In pediatric patients with hypothyroidism, assess the adequacy of replacement therapy by measuring serum TSH and T3 levels. For pediatric patients three years of age and older, the recommended monitoring is every 3 to 12 months thereafter, following dose stabilization until growth and puberty are completed. Poor compliance or abnormal values may necessitate more frequent monitoring. Perform routine clinical examination, including assessment of development, mental and physical growth, and bone maturation, at regular intervals.
While the general aim of therapy is to normalize the serum TSH level, TSH may not normalize in some patients due to in utero hypothyroidism causing a resetting of pituitary-thyroid feedback.
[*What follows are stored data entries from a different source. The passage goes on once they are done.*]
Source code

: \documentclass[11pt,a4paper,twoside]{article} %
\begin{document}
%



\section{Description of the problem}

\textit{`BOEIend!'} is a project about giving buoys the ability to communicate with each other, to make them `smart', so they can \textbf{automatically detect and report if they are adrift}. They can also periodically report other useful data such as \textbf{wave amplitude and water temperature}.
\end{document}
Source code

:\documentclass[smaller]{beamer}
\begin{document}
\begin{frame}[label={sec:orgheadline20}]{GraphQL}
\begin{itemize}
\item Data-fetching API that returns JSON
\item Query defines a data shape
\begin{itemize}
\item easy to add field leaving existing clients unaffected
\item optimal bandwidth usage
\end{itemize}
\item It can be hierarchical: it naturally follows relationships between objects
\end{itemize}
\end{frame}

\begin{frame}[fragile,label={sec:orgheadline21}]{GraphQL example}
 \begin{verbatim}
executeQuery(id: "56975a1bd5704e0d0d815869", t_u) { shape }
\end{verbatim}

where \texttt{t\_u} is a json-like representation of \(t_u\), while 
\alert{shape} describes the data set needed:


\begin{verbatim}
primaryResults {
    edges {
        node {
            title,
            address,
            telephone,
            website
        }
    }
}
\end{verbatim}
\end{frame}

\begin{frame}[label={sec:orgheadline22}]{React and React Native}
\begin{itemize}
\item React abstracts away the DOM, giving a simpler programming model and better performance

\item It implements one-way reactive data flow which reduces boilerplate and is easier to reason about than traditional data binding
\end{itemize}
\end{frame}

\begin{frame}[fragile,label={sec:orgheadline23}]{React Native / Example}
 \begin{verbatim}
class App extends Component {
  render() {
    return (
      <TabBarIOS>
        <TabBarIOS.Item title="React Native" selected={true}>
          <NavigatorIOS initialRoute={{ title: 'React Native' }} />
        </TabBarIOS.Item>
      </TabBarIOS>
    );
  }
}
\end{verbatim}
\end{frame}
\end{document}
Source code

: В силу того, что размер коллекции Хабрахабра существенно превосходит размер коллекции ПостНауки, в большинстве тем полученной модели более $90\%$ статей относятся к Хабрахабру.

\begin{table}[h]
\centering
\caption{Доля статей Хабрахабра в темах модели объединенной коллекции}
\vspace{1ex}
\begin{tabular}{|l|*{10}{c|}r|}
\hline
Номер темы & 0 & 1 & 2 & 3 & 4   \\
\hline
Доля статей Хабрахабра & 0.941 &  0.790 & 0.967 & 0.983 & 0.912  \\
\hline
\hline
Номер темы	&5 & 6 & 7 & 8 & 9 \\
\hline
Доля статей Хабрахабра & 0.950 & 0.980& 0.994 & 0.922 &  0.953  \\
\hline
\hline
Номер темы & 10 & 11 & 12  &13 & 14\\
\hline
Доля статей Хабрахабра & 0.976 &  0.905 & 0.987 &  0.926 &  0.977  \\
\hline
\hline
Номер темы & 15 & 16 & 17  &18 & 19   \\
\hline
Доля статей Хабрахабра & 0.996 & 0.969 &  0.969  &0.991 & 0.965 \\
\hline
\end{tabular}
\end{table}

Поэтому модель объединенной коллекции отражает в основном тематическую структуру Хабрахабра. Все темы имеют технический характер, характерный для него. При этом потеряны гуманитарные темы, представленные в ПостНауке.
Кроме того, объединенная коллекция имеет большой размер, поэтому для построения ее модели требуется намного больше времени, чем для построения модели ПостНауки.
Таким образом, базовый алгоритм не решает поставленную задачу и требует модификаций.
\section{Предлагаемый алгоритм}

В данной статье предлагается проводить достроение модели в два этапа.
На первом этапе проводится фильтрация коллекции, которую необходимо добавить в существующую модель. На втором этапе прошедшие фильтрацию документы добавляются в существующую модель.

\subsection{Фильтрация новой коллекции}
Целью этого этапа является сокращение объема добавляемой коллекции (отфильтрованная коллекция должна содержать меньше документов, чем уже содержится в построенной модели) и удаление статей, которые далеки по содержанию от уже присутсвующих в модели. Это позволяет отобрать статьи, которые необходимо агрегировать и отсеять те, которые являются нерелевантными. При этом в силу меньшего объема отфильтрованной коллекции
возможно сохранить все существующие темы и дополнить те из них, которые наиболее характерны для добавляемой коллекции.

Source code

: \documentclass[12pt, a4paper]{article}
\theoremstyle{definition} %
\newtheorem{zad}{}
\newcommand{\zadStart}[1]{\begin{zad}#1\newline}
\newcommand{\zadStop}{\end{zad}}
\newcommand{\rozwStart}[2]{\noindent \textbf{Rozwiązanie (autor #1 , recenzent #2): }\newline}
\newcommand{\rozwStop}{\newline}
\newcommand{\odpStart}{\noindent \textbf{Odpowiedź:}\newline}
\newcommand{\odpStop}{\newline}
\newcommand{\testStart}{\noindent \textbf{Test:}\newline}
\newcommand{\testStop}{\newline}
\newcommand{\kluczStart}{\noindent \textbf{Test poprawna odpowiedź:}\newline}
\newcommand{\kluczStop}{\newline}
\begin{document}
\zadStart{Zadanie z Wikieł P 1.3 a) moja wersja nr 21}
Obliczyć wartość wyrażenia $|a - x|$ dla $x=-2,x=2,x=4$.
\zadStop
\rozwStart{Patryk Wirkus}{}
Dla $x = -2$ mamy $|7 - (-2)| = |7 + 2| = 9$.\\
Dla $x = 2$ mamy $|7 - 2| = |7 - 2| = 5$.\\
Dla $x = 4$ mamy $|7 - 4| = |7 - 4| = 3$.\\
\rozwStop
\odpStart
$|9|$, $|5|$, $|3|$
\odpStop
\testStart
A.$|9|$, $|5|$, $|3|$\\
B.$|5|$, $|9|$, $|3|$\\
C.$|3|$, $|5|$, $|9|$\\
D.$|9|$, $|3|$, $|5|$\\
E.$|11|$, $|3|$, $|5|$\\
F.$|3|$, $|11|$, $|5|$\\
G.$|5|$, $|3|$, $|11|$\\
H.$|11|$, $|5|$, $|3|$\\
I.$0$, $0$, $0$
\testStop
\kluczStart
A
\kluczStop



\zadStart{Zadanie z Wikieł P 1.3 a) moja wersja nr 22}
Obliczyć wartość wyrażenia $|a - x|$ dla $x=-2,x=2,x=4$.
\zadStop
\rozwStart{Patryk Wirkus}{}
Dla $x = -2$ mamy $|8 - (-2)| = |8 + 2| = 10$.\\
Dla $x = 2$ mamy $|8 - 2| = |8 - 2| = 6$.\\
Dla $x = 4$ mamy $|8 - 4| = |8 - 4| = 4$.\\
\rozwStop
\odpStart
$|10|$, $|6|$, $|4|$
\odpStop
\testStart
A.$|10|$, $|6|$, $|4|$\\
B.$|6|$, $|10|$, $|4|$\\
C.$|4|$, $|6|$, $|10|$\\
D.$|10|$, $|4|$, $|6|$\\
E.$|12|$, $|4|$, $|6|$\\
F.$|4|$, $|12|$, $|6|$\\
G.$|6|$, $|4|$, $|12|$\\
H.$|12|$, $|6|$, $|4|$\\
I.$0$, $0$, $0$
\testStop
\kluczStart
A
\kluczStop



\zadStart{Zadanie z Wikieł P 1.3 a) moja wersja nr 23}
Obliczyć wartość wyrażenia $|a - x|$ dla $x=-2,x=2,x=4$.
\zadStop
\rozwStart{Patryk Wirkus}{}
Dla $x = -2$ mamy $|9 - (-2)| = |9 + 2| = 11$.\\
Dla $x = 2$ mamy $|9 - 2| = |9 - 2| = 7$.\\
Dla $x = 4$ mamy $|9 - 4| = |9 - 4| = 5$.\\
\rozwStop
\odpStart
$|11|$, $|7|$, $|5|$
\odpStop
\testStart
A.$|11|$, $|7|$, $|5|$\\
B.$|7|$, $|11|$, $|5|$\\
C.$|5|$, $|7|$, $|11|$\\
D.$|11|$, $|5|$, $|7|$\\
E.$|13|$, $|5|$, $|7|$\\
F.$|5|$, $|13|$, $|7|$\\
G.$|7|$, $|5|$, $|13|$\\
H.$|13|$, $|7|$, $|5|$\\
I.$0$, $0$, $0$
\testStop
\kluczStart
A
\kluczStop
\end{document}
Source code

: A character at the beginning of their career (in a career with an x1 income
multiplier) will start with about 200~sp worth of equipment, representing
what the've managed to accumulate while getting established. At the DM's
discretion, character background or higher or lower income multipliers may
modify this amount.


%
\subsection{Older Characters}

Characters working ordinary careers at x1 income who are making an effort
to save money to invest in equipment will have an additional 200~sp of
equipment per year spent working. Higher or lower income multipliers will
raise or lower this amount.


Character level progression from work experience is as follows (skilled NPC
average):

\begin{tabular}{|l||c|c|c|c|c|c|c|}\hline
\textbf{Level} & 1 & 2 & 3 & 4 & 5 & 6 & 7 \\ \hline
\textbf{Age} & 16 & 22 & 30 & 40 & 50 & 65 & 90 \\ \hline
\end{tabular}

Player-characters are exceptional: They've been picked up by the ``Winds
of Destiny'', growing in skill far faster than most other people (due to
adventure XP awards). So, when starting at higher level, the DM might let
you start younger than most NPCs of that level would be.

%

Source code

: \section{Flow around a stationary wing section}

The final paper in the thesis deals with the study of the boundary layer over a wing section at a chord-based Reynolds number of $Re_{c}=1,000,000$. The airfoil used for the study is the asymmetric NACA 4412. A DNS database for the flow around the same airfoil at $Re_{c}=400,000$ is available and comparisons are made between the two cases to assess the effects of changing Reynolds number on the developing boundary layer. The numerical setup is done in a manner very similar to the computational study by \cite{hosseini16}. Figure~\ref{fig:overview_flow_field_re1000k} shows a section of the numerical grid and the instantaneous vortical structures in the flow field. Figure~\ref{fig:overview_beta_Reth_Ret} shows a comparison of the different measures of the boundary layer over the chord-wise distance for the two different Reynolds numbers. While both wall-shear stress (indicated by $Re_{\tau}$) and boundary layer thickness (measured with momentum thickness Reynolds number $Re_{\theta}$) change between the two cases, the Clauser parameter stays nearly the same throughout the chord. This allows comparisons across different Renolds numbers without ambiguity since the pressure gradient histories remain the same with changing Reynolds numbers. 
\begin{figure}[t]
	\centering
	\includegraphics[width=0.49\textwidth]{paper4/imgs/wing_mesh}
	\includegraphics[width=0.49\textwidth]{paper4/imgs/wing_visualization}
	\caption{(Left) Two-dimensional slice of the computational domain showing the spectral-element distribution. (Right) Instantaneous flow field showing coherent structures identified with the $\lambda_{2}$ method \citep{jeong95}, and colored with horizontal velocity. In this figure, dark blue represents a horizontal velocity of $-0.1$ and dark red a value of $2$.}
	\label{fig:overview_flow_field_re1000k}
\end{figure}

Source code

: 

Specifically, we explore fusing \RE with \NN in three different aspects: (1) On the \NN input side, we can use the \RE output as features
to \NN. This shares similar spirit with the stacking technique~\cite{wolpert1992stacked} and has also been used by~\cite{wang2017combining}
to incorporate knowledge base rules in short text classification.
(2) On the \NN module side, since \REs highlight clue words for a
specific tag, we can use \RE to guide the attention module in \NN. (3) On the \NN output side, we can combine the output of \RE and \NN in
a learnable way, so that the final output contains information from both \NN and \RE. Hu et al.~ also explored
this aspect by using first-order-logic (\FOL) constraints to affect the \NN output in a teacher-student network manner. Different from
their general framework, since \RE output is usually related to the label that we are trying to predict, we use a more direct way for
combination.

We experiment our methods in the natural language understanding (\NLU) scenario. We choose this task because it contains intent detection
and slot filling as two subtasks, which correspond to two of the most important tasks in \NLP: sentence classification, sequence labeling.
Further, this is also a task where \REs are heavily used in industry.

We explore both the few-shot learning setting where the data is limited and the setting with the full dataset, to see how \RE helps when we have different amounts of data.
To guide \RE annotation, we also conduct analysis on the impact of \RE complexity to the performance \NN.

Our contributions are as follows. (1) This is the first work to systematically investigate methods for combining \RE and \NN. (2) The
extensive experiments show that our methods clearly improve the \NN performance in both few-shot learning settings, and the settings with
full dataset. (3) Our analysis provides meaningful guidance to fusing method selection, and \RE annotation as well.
Failure of the serum TSH to decrease below 20 IU per liter after initiation of CYTOMEL therapy may indicate the child is not receiving adequate therapy. Assess compliance, dose of medication administered, and method of administration prior to increasing the dose of CYTOMEL.
Secondary and Tertiary Hypothyroidism
Monitor serum T3 levels and maintain in the normal range.
Raw Liothyronine Sodium (T3) powder (55-06-1) Uses
Liothyronine is used to treat an underactive thyroid (hypothyroidism). It replaces or provides more thyroid hormone, which is normally made by the thyroid gland. Liothyronine is a man-made form of thyroid hormone. Low thyroid hormone levels can occur naturally or when the thyroid gland is injured by radiation/medications or removed by surgery. Having enough thyroid hormone helps you stay healthy. For children, having enough thyroid hormone helps them grow and learn normally.
This medication is also used to treat other types of thyroid problems (such as certain types of goiters, thyroid cancer). It can also be used to test for certain types of thyroid disease.